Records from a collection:
# # # #

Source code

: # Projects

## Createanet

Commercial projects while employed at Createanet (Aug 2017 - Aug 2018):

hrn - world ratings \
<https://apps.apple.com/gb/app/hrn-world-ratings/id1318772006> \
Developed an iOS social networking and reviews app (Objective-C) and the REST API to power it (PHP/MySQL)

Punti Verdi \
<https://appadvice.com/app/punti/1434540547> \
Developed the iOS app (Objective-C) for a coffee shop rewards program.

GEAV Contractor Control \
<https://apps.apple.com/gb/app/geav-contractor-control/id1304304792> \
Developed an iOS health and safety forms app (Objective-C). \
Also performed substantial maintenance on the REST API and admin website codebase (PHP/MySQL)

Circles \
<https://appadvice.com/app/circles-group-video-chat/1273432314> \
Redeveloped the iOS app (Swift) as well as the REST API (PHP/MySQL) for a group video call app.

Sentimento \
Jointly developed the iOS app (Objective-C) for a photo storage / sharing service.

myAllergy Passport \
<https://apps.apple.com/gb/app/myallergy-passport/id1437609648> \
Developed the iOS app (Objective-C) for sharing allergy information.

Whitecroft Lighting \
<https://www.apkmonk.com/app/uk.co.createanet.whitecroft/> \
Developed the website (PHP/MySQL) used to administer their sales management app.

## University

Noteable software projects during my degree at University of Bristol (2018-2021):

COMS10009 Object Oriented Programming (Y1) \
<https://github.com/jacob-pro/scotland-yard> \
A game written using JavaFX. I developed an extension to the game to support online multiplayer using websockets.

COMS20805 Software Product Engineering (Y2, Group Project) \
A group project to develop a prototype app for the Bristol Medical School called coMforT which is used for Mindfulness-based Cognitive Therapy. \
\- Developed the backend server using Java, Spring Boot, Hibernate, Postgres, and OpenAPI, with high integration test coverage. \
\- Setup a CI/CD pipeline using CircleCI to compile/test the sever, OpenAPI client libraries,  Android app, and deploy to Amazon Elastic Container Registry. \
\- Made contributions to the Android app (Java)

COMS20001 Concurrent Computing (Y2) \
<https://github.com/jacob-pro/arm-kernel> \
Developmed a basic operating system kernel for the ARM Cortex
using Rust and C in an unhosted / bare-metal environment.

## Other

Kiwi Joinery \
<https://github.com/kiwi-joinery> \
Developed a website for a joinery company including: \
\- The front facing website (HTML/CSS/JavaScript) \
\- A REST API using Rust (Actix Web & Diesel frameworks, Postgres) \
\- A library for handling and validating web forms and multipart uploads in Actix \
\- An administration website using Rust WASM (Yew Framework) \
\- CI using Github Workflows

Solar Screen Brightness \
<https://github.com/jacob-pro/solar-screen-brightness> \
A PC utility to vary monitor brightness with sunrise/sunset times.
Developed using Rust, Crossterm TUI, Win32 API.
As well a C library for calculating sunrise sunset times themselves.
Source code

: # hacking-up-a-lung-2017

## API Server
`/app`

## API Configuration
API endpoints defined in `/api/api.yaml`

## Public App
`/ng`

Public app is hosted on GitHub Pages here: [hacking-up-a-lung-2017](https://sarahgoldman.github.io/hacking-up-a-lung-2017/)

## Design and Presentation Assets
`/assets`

# # # #

Aim of the task: Nothing in the records above may differ in your copy; retype them in full.

Result of the task:
Source code

: # Projects

## Createanet

Commercial projects while employed at Createanet (Aug 2017 - Aug 2018):

hrn - world ratings \
<https://apps.apple.com/gb/app/hrn-world-ratings/id1318772006> \
Developed an iOS social networking and reviews app (Objective-C) and the REST API to power it (PHP/MySQL)

Punti Verdi \
<https://appadvice.com/app/punti/1434540547> \
Developed the iOS app (Objective-C) for a coffee shop rewards program.

GEAV Contractor Control \
<https://apps.apple.com/gb/app/geav-contractor-control/id1304304792> \
Developed an iOS health and safety forms app (Objective-C). \
Also performed substantial maintenance on the REST API and admin website codebase (PHP/MySQL)

Circles \
<https://appadvice.com/app/circles-group-video-chat/1273432314> \
Redeveloped the iOS app (Swift) as well as the REST API (PHP/MySQL) for a group video call app.

Sentimento \
Jointly developed the iOS app (Objective-C) for a photo storage / sharing service.

myAllergy Passport \
<https://apps.apple.com/gb/app/myallergy-passport/id1437609648> \
Developed the iOS app (Objective-C) for sharing allergy information.

Whitecroft Lighting \
<https://www.apkmonk.com/app/uk.co.createanet.whitecroft/> \
Developed the website (PHP/MySQL) used to administer their sales management app.

## University

Noteable software projects during my degree at University of Bristol (2018-2021):

COMS10009 Object Oriented Programming (Y1) \
<https://github.com/jacob-pro/scotland-yard> \
A game written using JavaFX. I developed an extension to the game to support online multiplayer using websockets.

COMS20805 Software Product Engineering (Y2, Group Project) \
A group project to develop a prototype app for the Bristol Medical School called coMforT which is used for Mindfulness-based Cognitive Therapy. \
\- Developed the backend server using Java, Spring Boot, Hibernate, Postgres, and OpenAPI, with high integration test coverage. \
\- Setup a CI/CD pipeline using CircleCI to compile/test the sever, OpenAPI client libraries,  Android app, and deploy to Amazon Elastic Container Registry. \
\- Made contributions to the Android app (Java)

COMS20001 Concurrent Computing (Y2) \
<https://github.com/jacob-pro/arm-kernel> \
Developmed a basic operating system kernel for the ARM Cortex
using Rust and C in an unhosted / bare-metal environment.

## Other

Kiwi Joinery \
<https://github.com/kiwi-joinery> \
Developed a website for a joinery company including: \
\- The front facing website (HTML/CSS/JavaScript) \
\- A REST API using Rust (Actix Web & Diesel frameworks, Postgres) \
\- A library for handling and validating web forms and multipart uploads in Actix \
\- An administration website using Rust WASM (Yew Framework) \
\- CI using Github Workflows

Solar Screen Brightness \
<https://github.com/jacob-pro/solar-screen-brightness> \
A PC utility to vary monitor brightness with sunrise/sunset times.
Developed using Rust, Crossterm TUI, Win32 API.
As well a C library for calculating sunrise sunset times themselves.
Source code

: # hacking-up-a-lung-2017

## API Server
`/app`

## API Configuration
API endpoints defined in `/api/api.yaml`

## Public App
`/ng`

Public app is hosted on GitHub Pages here: [hacking-up-a-lung-2017](https://sarahgoldman.github.io/hacking-up-a-lung-2017/)

## Design and Presentation Assets
`/assets`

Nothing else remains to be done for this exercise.